Employer lobby group wants Government to abandon plan for ‘rainy-day’ fund

Luas cross-city tram testing in Dublin. Ibec wants more money to be spent on infrastructure.

Luas cross-city tram testing in Dublin. Ibec wants more money to be spent on infrastructure.

 

Ibec, the business and employer lobby group, has urged the Government to be more ambitious in the budget by making maximum use of the fiscal rules to allow for additional capacity for capital investment.

In its pre-Budget 2018 submission, Ibec has called on the Minister for Finance Paschal Donohoe to include the near 25 per cent GDP growth rate recorded for 2015 in the way it calculates its headroom for spending under European Union fiscal rules.

According to Ibec’s calculations, this would give the Minister the ability to invest an additional €7.2 billion between 2018 and 2021.

Ibec said the Minister’s decision to exclude the 2015 GDP figure from its calculations “would be a mistake”.

It also wants the Government to abandon its plan for a “rainy-day fund”, arguing that it would make “little material difference” in the event of another economic shock and “must be used to provide the infrastructural capacity to meet demographic demands”.
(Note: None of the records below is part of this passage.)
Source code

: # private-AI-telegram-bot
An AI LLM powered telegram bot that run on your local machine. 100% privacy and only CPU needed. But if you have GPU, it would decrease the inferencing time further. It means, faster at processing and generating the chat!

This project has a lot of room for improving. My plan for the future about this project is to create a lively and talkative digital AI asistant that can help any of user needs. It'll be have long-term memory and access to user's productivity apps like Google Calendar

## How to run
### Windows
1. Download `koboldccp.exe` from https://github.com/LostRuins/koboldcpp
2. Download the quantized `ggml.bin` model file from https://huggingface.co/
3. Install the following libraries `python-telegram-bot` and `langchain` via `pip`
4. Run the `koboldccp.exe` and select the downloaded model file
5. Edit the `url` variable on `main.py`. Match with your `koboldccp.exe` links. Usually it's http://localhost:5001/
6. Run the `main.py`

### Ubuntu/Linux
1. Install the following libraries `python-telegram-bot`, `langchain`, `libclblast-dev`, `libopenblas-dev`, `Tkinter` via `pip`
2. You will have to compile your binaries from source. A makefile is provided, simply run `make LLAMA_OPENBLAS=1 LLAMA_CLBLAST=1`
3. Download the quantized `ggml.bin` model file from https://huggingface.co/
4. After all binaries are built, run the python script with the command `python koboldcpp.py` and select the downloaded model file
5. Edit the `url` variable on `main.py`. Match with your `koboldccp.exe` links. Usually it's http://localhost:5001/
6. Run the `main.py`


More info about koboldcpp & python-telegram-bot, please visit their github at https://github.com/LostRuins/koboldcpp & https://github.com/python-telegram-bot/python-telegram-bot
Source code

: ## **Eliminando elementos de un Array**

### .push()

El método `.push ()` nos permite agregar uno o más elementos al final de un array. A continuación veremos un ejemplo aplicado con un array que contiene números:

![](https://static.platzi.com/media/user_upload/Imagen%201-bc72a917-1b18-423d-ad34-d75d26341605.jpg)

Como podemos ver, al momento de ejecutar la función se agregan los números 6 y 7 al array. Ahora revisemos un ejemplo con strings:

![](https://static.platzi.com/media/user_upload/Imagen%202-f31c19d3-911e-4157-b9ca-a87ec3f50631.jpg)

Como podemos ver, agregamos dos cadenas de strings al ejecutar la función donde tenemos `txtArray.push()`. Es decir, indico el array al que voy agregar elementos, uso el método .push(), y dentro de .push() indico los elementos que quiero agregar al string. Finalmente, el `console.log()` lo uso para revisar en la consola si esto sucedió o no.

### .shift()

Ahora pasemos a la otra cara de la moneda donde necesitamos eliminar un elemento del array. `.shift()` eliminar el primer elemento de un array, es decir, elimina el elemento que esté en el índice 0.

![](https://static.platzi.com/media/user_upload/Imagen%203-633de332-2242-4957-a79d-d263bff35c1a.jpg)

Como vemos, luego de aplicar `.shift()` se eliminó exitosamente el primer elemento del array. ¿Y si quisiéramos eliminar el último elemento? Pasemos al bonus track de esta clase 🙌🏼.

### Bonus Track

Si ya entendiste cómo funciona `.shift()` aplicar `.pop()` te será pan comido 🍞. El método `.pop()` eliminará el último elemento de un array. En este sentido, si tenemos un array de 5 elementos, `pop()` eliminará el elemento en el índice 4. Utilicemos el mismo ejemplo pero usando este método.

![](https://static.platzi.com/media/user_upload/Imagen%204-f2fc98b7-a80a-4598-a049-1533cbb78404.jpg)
Mr Donohue recently reduced the amount that would be paid into this fund from 2019 to €500 million annually from the €1 billion originally announced by his predecessor Michael Noonan.
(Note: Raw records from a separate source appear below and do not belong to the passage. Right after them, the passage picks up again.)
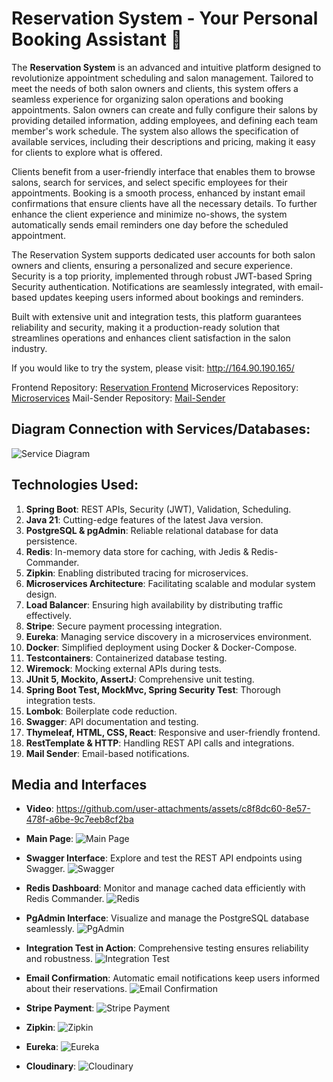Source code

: # Reservation System - Your Personal Booking Assistant 💼

The **Reservation System** is an advanced and intuitive platform designed to revolutionize appointment scheduling and salon management. Tailored to meet the needs of both salon owners and clients, this system offers a seamless experience for organizing salon operations and booking appointments. Salon owners can create and fully configure their salons by providing detailed information, adding employees, and defining each team member's work schedule. The system also allows the specification of available services, including their descriptions and pricing, making it easy for clients to explore what is offered.

Clients benefit from a user-friendly interface that enables them to browse salons, search for services, and select specific employees for their appointments. Booking is a smooth process, enhanced by instant email confirmations that ensure clients have all the necessary details. To further enhance the client experience and minimize no-shows, the system automatically sends email reminders one day before the scheduled appointment.

The Reservation System supports dedicated user accounts for both salon owners and clients, ensuring a personalized and secure experience. Security is a top priority, implemented through robust JWT-based Spring Security authentication. Notifications are seamlessly integrated, with email-based updates keeping users informed about bookings and reminders.

Built with extensive unit and integration tests, this platform guarantees reliability and security, making it a production-ready solution that streamlines operations and enhances client satisfaction in the salon industry.

If you would like to try the system, please visit: http://164.90.190.165/

Frontend Repository: [Reservation Frontend](https://github.com/SzymonBartkowiak43/RezervationFront)
Microservices Repository: [Microservices](https://github.com/SzymonBartkowiak43/micro-services)
Mail-Sender Repository: [Mail-Sender](https://github.com/SzymonBartkowiak43/MailSender.git)


## Diagram Connection with Services/Databases:
![Service Diagram](https://github.com/user-attachments/assets/f4c6d958-7083-4c2f-8469-29e946cb3926)

## Technologies Used:

1. **Spring Boot**: REST APIs, Security (JWT), Validation, Scheduling.
2. **Java 21**: Cutting-edge features of the latest Java version.
3. **PostgreSQL & pgAdmin**: Reliable relational database for data persistence.
4. **Redis**: In-memory data store for caching, with Jedis & Redis-Commander.
5. **Zipkin**: Enabling distributed tracing for microservices.
6. **Microservices Architecture**: Facilitating scalable and modular system design.
7. **Load Balancer**: Ensuring high availability by distributing traffic effectively.
8. **Stripe**: Secure payment processing integration.
9. **Eureka**: Managing service discovery in a microservices environment.
10. **Docker**: Simplified deployment using Docker & Docker-Compose.
11. **Testcontainers**: Containerized database testing.
12. **Wiremock**: Mocking external APIs during tests.
13. **JUnit 5, Mockito, AssertJ**: Comprehensive unit testing.
14. **Spring Boot Test, MockMvc, Spring Security Test**: Thorough integration tests.
15. **Lombok**: Boilerplate code reduction.
16. **Swagger**: API documentation and testing.
17. **Thymeleaf, HTML, CSS, React**: Responsive and user-friendly frontend.
18. **RestTemplate & HTTP**: Handling REST API calls and integrations.
19. **Mail Sender**: Email-based notifications.

## Media and Interfaces

- **Video**:
  https://github.com/user-attachments/assets/c8f8dc60-8e57-478f-a6be-9c7eeb8cf2ba

- **Main Page**:
  ![Main Page](https://github.com/user-attachments/assets/e31b6220-3adb-4850-a864-115dec43756c)

- **Swagger Interface**:
  Explore and test the REST API endpoints using Swagger.
  ![Swagger](https://github.com/user-attachments/assets/cb13874a-98d8-4aaa-827c-4ddc66a93b12)

- **Redis Dashboard**:
  Monitor and manage cached data efficiently with Redis Commander.
  ![Redis](https://github.com/user-attachments/assets/be401279-a203-4844-b1dc-410bda4cb30f)

- **PgAdmin Interface**:
  Visualize and manage the PostgreSQL database seamlessly.
  ![PgAdmin](https://github.com/user-attachments/assets/c37349be-fcb9-4d84-a59b-cae484fd6601)

- **Integration Test in Action**:
  Comprehensive testing ensures reliability and robustness.
  ![Integration Test](https://github.com/user-attachments/assets/ded0f54d-27c0-47bd-a10d-3f4104960cb4)

- **Email Confirmation**:
  Automatic email notifications keep users informed about their reservations.
  ![Email Confirmation](https://github.com/user-attachments/assets/4717e876-fb5f-40a1-93cf-3d54df0877c8)

- **Stripe Payment**:
  ![Stripe Payment](https://github.com/user-attachments/assets/4a5f996e-8342-4908-96e7-8b16cd37e484)

- **Zipkin**:
  ![Zipkin](https://github.com/user-attachments/assets/8176841b-62cf-45e4-8a43-e73242082192)

- **Eureka**:
  ![Eureka](https://github.com/user-attachments/assets/cb19d557-c965-4685-a7ff-482d8c455526)

- **Cloudinary**:
  ![Cloudinary](https://github.com/user-attachments/assets/07dce135-6fa8-4847-8de9-6d3c536601d8)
Ibec has also reiterated its call for a €1.2 billion mitigation fund, part funded by the EU, to support indigenous businesses impacted by Brexit.

In addition, Ibec has called for a rollback on the proposed sugar tax, or at least for it to have a sunset clause included, for child benefit to be means tested (potentially saving between €200 and €500 million depending on the method chosen), and for excise duties on alcohol to be reduced by 3.5 per cent.

Childcare affordability

It wants the saving from means testing child benefit to be used on improving childcare affordability and quality, which it argues would improve the incentive to work.

Ibec is also seeking a number of specific measures to support SMEs, at a cost to the exchequer of €60 million in 2018.

These include increasing the lifetime cap on entrepreneurs’ relief from capital gains tax from €1 million to €15 million.

It also wants the introduction of a simplified research and development tax credit to assist smaller firms to overcome funding constraints.

And it is seeking the introduction of an enterprise management incentive scheme for smaller firms. It noted that Sweden recently received clearance from the European Commission to abolish tax on stock options at companies young than 10 years, with fewer than 50 employees, and revenue and a balance sheet below €8 million.

In addition, Ibec wants the operation of the knowledge development box to be reviewed to ensure it remains “best in class”.

Fergal O’Brien, Ibec’s director of policy and public affairs, said Ireland was at a “critical juncture” in its development, with risks to global trade and investment, including Brexit, the population forecast to rise by about a million over the next 15 years, and “chronic shortages” in infrastructure.

“Ibec has consistently drawn attention to the limited ambition from Government when it comes to the delivery of key infrastructure projects,” Mr O’Brien said. “We welcome the recent Government decision to reverse its debt reduction strategy of 45 per cent of GDP to allow for more capital investment.

“But the Government can, and must, do even more to implement long-term planning for our economy and place a sharper focus on increased infrastructure and education investment with the exchequer funds now available.

“Better use must also be made of public-private partnership, and other non-exchequer finance, such as from the European Investment Bank.”